Locate each line below that includes "logs" and reproduce it.

Data extracted from a collection
· · · · ·

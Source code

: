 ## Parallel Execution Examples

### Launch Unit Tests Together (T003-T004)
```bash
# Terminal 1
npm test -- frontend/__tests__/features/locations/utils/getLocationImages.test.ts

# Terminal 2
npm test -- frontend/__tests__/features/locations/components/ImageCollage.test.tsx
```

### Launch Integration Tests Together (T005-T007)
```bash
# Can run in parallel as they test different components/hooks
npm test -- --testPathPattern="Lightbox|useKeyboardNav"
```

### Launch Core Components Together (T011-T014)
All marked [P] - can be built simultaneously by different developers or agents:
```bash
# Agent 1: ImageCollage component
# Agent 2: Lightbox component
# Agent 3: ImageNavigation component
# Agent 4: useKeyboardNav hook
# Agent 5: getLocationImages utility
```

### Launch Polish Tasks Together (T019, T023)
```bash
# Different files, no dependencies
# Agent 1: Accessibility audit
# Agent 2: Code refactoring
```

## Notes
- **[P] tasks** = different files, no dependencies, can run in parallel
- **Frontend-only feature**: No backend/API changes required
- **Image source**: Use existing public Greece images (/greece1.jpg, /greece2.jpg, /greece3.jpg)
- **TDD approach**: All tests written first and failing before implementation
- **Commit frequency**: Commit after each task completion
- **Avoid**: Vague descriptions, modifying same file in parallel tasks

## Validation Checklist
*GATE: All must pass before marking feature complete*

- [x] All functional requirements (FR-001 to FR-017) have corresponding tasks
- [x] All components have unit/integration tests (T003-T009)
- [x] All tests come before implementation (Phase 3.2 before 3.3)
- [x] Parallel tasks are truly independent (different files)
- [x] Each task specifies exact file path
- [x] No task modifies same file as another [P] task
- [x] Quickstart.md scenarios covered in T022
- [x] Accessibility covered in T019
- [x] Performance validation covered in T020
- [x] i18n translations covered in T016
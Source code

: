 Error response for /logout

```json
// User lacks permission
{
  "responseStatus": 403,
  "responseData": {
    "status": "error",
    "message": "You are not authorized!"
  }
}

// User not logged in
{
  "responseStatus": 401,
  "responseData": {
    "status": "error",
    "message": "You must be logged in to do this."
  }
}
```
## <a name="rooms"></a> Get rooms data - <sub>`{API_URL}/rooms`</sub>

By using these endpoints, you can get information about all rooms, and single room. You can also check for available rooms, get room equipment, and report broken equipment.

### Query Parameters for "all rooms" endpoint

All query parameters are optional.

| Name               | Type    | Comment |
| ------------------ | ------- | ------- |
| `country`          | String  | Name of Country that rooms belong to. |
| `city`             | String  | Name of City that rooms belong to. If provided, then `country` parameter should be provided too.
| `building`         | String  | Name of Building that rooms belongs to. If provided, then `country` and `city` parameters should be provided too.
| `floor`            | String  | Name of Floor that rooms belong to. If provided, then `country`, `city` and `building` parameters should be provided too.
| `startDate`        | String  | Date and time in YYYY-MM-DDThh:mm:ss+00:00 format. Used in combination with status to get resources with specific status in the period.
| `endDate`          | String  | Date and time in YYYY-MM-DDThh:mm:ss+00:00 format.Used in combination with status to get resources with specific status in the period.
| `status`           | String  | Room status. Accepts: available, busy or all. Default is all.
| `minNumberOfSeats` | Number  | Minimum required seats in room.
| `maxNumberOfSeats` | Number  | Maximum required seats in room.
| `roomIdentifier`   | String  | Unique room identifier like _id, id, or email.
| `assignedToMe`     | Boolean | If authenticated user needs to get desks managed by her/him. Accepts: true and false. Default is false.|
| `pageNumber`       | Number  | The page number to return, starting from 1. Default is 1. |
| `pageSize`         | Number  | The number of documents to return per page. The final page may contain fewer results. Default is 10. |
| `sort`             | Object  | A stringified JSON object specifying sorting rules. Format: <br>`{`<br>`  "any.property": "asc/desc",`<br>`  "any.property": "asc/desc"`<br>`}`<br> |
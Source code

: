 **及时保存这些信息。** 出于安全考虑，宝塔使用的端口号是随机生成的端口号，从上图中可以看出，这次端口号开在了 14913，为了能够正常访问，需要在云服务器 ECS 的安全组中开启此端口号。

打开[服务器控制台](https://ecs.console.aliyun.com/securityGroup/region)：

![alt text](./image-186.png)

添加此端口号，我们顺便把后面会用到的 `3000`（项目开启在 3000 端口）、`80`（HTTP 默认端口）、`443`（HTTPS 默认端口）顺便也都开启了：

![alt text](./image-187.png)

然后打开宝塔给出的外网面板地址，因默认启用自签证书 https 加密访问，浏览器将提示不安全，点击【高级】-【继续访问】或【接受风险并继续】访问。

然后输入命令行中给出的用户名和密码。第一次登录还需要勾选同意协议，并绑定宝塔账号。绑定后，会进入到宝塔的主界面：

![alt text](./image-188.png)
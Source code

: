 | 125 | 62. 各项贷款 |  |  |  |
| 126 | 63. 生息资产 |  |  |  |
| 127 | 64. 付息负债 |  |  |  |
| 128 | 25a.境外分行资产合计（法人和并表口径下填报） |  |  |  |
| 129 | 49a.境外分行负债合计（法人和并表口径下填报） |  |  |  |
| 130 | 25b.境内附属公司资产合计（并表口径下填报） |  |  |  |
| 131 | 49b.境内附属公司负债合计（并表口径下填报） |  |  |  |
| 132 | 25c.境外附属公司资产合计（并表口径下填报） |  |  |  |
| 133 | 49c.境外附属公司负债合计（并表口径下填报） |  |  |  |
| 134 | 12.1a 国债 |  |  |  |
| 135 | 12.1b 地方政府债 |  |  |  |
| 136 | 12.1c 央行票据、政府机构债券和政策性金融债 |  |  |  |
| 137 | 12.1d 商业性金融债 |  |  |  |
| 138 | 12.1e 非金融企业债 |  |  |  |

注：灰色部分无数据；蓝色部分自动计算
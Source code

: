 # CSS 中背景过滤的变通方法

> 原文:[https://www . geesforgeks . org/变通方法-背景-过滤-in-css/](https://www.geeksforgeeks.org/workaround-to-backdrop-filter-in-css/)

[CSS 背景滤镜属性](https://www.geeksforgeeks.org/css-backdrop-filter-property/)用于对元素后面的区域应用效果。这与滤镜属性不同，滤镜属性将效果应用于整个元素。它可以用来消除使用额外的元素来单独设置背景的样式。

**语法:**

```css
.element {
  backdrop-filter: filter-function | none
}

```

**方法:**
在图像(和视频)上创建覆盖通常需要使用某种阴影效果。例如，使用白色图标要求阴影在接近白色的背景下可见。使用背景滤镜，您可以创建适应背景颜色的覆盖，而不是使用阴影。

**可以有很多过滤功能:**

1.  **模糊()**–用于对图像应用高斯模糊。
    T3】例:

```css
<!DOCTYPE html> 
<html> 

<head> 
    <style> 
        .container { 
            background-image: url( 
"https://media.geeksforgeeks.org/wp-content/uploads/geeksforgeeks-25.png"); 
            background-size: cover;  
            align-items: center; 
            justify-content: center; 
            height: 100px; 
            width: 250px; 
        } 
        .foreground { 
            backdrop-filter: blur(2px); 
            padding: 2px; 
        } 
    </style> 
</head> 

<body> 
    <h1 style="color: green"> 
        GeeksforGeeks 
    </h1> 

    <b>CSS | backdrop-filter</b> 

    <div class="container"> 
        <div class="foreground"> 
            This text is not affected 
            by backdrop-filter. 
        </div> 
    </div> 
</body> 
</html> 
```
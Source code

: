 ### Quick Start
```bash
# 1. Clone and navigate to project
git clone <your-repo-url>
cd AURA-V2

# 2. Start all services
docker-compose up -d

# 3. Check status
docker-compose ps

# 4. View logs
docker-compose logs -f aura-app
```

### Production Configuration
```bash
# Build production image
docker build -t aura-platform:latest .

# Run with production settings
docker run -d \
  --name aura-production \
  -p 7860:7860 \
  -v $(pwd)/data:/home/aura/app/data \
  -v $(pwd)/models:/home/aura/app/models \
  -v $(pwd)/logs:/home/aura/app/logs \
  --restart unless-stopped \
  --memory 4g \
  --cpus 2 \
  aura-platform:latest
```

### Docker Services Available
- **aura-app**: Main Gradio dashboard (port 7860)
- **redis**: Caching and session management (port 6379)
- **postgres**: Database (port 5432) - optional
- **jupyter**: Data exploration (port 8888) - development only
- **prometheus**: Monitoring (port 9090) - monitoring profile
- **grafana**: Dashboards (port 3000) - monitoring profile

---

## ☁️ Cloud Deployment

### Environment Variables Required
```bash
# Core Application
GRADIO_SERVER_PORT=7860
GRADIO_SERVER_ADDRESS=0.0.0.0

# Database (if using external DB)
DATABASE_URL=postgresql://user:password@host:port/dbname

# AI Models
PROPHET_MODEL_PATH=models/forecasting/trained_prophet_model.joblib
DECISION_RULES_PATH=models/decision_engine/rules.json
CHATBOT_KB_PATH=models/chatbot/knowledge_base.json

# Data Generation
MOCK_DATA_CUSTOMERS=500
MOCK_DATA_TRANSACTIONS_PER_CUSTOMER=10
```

· · · · ·

Reply:
# 4. View logs
docker-compose logs -f aura-app
  -v $(pwd)/logs:/home/aura/app/logs \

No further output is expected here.